=== PROBLEM DESCRIPTION ===
Copy out every line of the records where the string "this" occurs.

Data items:

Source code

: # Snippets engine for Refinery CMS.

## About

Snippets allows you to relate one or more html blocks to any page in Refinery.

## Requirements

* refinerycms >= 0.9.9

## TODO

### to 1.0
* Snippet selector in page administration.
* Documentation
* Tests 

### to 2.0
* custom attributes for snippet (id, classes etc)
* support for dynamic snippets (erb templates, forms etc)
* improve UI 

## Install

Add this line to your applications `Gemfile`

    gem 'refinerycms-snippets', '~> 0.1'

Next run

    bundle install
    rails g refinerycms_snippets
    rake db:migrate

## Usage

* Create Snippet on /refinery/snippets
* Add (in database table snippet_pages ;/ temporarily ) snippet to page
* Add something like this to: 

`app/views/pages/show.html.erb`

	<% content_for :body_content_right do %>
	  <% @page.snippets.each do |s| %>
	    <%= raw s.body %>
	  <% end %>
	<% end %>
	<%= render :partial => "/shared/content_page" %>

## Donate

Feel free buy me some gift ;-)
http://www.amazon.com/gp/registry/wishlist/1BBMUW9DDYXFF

=== ANSWER BELOW ===
Add this line to your applications `Gemfile`
* Add something like this to: 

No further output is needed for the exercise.